> **Material for this task**:
----
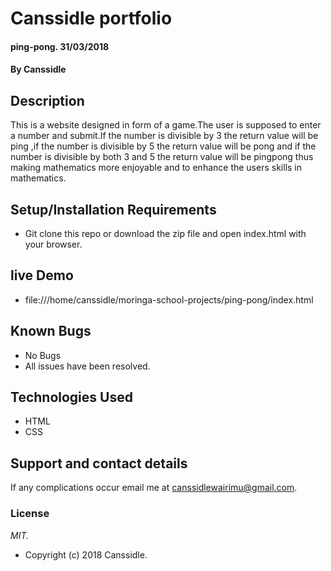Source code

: # Canssidle portfolio

#### ping-pong. 31/03/2018
#### By Canssidle 
## Description
This is a website designed in form of a game.The user is supposed to enter a number and submit.If the number is divisible by 3 the return value will be ping ,if the number is divisible by 5 the return value will be pong and if the number is divisible by both 3 and 5 the return value will be pingpong thus making mathematics more enjoyable and to enhance the users skills in mathematics.

## Setup/Installation Requirements
* Git clone this repo or download the zip file and open index.html with your browser.

## live Demo
* file:///home/canssidle/moringa-school-projects/ping-pong/index.html

## Known Bugs 
* No Bugs
* All issues have been resolved. 

## Technologies Used
* HTML
* CSS

## Support and contact details
If any complications occur email me at canssidlewairimu@gmail.com.

### License
*MIT.*
* Copyright (c) 2018 Canssidle.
----
When you copy the entries, keep every word exactly as it stands and drop any pictures.

> **Reply to the task**:
Source code

: # Canssidle portfolio

#### ping-pong. 31/03/2018
#### By Canssidle 
## Description
This is a website designed in form of a game.The user is supposed to enter a number and submit.If the number is divisible by 3 the return value will be ping ,if the number is divisible by 5 the return value will be pong and if the number is divisible by both 3 and 5 the return value will be pingpong thus making mathematics more enjoyable and to enhance the users skills in mathematics.

## Setup/Installation Requirements
* Git clone this repo or download the zip file and open index.html with your browser.

## live Demo
* file:///home/canssidle/moringa-school-projects/ping-pong/index.html

## Known Bugs 
* No Bugs
* All issues have been resolved. 

## Technologies Used
* HTML
* CSS

## Support and contact details
If any complications occur email me at canssidlewairimu@gmail.com.

### License
*MIT.*
* Copyright (c) 2018 Canssidle.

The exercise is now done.